Şüphe kalıntıları gözüme yerleşmişti. "Lara hâlâ orada, biliyorsun. Benim ona güvenim tam, fakat sen ne düşünürsün bilemem. Eğer ona güvenmiyorsan Lara buraya, saraya gelsin ve burada kalsın. Zaten bu saatten sonra yer altında çok vakit geçireceğimi sanmıyorum. O da benim yanımda bulunmak isteyecektir."
"Eğer sizin güveniniz tam ise benim de güvenim tamdır," dedi Ezra. "Ayrıca Tohum'u çıplak elle tutmak imkânsız. Eldiven de bende kalacağına göre, hiçbir sorun yok demektir."
"Eldiven bunca zaman Leydi Demitre'de miydi?"

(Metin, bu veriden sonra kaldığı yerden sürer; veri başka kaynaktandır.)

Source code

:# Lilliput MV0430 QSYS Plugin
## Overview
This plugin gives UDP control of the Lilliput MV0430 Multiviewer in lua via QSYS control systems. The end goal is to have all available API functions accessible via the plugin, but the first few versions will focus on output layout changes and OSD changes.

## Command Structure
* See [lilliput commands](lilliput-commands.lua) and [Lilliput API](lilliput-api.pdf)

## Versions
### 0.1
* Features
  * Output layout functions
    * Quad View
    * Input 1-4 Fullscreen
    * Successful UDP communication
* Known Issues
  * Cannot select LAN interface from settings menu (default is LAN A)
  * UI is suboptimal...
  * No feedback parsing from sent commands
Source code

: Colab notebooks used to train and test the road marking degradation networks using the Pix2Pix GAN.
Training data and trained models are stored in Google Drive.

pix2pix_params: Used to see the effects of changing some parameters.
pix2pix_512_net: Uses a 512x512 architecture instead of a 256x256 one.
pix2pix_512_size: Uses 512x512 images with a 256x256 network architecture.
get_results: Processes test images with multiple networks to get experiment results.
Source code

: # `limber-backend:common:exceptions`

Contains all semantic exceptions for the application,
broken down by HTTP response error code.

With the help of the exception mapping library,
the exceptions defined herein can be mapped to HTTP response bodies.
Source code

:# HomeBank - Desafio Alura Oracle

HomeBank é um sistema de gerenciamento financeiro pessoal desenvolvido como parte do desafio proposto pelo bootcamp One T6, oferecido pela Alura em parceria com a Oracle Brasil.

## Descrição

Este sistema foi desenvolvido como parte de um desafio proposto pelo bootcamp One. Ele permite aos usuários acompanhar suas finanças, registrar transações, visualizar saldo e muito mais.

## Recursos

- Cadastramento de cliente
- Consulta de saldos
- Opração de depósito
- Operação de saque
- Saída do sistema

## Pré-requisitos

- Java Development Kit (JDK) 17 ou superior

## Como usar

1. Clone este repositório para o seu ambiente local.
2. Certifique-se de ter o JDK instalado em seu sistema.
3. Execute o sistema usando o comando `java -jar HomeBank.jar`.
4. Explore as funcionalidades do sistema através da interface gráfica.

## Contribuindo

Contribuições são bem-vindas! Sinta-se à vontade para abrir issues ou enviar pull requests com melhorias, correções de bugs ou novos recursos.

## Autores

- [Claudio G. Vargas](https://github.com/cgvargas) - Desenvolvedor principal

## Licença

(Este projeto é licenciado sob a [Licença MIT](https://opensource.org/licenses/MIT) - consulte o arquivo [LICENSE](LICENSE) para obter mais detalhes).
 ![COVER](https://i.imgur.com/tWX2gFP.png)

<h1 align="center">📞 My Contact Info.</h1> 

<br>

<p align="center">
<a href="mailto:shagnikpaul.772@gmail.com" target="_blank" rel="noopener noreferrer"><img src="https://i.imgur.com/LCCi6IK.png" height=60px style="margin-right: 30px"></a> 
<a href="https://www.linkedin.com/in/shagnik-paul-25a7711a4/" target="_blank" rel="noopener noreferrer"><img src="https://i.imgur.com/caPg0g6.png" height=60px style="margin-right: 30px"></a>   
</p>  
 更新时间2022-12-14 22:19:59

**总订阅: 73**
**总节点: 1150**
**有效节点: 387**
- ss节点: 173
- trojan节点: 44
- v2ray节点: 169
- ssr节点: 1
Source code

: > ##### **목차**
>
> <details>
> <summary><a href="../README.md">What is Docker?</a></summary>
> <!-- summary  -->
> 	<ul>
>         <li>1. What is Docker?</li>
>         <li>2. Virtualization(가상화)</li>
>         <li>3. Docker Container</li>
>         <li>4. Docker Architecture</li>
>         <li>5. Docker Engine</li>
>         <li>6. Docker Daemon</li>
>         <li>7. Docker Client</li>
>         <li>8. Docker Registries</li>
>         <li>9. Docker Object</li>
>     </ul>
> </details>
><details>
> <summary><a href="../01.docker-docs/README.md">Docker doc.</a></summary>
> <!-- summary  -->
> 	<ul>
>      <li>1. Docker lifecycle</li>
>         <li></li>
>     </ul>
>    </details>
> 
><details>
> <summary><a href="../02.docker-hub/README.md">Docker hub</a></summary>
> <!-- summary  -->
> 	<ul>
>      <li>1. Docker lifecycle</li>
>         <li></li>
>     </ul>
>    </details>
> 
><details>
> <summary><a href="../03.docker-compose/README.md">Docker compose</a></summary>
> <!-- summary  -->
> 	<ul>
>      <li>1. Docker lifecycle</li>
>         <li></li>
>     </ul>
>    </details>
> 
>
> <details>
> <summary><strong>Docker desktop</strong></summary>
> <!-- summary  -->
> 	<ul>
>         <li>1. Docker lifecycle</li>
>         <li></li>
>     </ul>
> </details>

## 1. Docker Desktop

"Evet, Tohum ile beraber eldiven de ondaydı. Eğer eldivenin bir yedeği yoksa Tohum'un yeniden ellerimizden kayması konusunda endişelenmemize gerek yok."
"Eğer Tohum'u ele geçirmeyi akıllarına koydularsa, Valmir eldiven benzeri bir nesne yapmanın peşine düşmüştür bile. Onların sakince yerlerinde oturacağına dair en ufak inanç kırıntısı bile yok içimde."
"İçiniz rahat değilse birkaç ruhu Bilge Valmir ile Efendi Atlas'ı gözetlemesi için görevlendirebilirim," dedi Ezra kararsızlık içinde. "Bana kalırsa durumu enikonu konuşmanızı öneririm. Birbirinizin arkasından iş çevirmeye çalışarak bir yere varamayacaksınız."
"Konuşmak bizi bir noktaya ulaştırmayacak. Konuşmayı denedik ve başarısız olduk. Onlar bana uymayacak, ben de onlara."
"Bilge Valmir ile derinlemesine konuştuğunuzu sanmıyorum. Belki onun bildiği daha güvenli bir yol vardır. Ona fikrini sormayı denediniz mi hiç?"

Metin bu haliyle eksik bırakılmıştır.